▸ **Exercise description**: Lift out all lines below that contain "gives".

▸ **Records excerpted from a collection**:
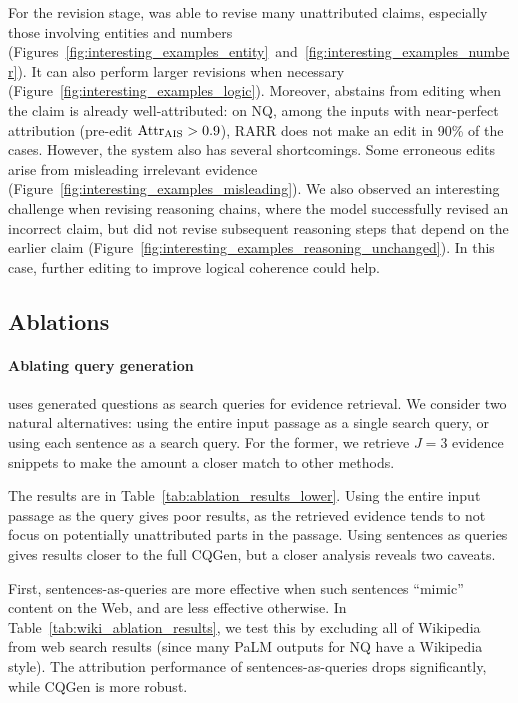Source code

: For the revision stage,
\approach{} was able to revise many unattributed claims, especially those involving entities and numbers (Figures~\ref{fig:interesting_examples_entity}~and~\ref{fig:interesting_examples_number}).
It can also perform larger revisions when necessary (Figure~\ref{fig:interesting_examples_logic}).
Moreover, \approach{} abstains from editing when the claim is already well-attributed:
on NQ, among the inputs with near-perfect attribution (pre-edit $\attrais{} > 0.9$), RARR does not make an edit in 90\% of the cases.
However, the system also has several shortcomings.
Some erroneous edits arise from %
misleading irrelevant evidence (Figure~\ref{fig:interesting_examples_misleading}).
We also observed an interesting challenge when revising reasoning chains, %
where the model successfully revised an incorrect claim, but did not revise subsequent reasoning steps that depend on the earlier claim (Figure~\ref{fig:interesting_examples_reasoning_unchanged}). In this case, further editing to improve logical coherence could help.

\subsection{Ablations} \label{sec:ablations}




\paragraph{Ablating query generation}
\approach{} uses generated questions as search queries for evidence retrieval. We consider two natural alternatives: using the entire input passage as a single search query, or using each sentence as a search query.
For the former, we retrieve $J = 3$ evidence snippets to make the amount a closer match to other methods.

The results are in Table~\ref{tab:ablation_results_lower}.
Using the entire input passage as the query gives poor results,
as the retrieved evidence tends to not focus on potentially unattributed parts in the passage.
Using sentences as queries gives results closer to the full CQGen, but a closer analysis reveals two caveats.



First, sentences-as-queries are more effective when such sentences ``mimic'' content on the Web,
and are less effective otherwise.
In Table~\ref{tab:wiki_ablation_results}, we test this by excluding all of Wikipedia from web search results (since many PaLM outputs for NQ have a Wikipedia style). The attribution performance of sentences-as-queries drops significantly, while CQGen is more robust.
...
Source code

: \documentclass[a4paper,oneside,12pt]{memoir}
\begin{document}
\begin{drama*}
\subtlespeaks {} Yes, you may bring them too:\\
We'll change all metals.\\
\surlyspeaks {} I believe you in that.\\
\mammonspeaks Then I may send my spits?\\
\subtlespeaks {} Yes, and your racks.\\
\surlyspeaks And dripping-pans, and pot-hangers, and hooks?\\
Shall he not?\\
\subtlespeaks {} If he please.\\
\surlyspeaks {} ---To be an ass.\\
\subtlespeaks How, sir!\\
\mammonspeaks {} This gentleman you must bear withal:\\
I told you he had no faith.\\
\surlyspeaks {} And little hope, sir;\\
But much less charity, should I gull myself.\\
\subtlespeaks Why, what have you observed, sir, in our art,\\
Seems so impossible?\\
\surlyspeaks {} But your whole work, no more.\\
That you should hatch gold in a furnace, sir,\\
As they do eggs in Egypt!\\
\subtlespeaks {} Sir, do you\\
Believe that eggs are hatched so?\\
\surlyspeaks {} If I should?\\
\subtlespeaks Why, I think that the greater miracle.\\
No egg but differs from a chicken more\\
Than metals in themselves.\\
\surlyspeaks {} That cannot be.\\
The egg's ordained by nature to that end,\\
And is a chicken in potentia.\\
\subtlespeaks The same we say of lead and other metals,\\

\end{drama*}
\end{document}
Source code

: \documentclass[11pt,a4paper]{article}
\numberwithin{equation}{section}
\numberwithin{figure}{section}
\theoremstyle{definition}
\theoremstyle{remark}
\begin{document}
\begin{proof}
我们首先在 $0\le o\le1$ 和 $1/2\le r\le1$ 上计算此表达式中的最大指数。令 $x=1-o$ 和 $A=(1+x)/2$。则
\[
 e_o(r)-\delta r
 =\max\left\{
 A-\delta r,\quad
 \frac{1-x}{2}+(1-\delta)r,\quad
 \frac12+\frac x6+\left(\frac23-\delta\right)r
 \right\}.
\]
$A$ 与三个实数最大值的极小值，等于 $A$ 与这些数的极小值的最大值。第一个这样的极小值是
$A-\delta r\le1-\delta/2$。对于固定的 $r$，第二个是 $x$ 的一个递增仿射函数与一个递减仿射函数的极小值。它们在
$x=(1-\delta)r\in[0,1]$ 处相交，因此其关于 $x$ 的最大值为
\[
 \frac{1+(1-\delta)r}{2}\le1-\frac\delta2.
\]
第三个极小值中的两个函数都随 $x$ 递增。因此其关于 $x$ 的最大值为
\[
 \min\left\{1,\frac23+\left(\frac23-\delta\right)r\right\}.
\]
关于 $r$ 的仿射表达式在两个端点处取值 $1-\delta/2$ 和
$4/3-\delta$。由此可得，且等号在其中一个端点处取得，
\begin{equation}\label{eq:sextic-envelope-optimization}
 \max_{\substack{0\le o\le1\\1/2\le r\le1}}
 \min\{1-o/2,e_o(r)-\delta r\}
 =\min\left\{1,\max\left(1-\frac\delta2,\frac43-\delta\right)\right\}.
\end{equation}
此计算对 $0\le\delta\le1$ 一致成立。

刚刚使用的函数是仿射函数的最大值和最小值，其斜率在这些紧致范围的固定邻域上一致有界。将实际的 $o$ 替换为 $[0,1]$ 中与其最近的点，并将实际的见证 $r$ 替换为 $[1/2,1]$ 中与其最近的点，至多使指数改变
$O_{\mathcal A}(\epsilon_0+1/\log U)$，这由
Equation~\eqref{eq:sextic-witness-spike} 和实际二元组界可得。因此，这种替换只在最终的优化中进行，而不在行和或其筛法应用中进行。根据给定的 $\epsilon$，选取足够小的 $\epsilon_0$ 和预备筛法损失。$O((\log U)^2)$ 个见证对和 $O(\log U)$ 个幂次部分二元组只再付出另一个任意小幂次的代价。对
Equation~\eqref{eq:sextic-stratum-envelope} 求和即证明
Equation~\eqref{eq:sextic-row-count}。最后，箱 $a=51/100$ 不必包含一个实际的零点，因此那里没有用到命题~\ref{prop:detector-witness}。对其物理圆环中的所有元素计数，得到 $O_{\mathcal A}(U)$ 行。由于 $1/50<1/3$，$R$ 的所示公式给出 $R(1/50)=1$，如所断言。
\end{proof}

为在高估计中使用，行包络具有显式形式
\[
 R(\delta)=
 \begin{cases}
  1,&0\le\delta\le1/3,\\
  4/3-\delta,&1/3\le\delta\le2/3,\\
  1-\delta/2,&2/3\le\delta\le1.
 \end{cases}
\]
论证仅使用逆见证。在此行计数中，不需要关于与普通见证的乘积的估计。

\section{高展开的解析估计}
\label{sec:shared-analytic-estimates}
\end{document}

▸ **Exercise response**:
Using the entire input passage as the query gives poor results,
Using sentences as queries gives results closer to the full CQGen, but a closer analysis reveals two caveats.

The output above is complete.